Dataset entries
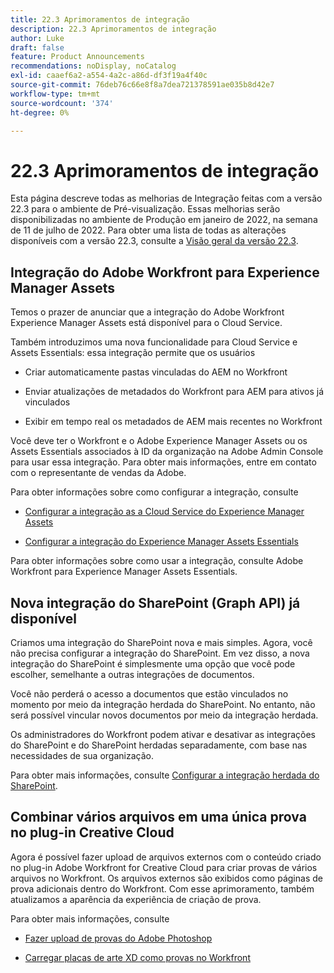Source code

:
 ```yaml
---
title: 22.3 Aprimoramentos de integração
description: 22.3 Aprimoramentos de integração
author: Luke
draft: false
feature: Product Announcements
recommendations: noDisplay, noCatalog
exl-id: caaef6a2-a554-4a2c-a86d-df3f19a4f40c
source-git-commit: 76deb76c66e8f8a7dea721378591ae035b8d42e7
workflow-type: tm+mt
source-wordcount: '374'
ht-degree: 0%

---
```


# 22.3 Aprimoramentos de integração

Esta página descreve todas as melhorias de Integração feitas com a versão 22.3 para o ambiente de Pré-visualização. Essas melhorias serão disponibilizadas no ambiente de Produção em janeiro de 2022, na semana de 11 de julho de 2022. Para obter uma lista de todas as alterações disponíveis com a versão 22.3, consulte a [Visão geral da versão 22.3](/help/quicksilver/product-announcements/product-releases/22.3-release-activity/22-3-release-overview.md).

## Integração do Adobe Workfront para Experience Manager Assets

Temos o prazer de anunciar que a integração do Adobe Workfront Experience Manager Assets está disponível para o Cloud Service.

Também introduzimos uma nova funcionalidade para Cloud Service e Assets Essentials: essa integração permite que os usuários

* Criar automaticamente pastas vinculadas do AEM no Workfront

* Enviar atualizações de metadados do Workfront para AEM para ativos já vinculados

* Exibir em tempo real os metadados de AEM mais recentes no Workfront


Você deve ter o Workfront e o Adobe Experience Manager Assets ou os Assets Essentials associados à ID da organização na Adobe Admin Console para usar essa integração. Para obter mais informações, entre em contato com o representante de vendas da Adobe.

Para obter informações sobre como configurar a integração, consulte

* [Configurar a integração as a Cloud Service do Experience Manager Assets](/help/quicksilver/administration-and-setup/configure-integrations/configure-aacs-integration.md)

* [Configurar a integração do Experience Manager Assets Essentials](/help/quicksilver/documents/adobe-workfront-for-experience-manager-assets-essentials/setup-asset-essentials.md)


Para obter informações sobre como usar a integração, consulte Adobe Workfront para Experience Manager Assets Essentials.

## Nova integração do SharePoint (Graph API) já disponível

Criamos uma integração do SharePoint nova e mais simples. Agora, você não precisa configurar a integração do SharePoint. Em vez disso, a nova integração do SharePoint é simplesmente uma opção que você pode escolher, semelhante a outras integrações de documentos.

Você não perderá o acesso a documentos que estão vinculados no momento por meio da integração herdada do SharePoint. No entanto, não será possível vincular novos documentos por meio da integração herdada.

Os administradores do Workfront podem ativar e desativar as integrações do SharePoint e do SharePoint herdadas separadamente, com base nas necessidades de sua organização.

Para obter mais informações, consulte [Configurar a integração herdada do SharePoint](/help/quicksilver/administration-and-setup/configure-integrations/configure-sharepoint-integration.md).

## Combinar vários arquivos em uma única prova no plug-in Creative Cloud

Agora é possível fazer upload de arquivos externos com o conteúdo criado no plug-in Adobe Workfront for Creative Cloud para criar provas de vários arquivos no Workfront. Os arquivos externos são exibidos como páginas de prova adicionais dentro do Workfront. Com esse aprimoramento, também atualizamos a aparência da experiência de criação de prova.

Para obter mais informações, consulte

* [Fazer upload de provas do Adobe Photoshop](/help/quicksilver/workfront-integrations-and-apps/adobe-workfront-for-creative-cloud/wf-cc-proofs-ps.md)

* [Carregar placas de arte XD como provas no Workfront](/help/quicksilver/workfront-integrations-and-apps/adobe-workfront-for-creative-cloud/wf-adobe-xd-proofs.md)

» Assignment
Give the exact lines, and only those, from the line containing "# 22.3 Aprimoramentos de integração" through the line containing "recentes no Workfront" in the entries above.

» Written answer
# 22.3 Aprimoramentos de integração

Esta página descreve todas as melhorias de Integração feitas com a versão 22.3 para o ambiente de Pré-visualização. Essas melhorias serão disponibilizadas no ambiente de Produção em janeiro de 2022, na semana de 11 de julho de 2022. Para obter uma lista de todas as alterações disponíveis com a versão 22.3, consulte a [Visão geral da versão 22.3](/help/quicksilver/product-announcements/product-releases/22.3-release-activity/22-3-release-overview.md).

## Integração do Adobe Workfront para Experience Manager Assets

Temos o prazer de anunciar que a integração do Adobe Workfront Experience Manager Assets está disponível para o Cloud Service.

Também introduzimos uma nova funcionalidade para Cloud Service e Assets Essentials: essa integração permite que os usuários

* Criar automaticamente pastas vinculadas do AEM no Workfront

* Enviar atualizações de metadados do Workfront para AEM para ativos já vinculados

* Exibir em tempo real os metadados de AEM mais recentes no Workfront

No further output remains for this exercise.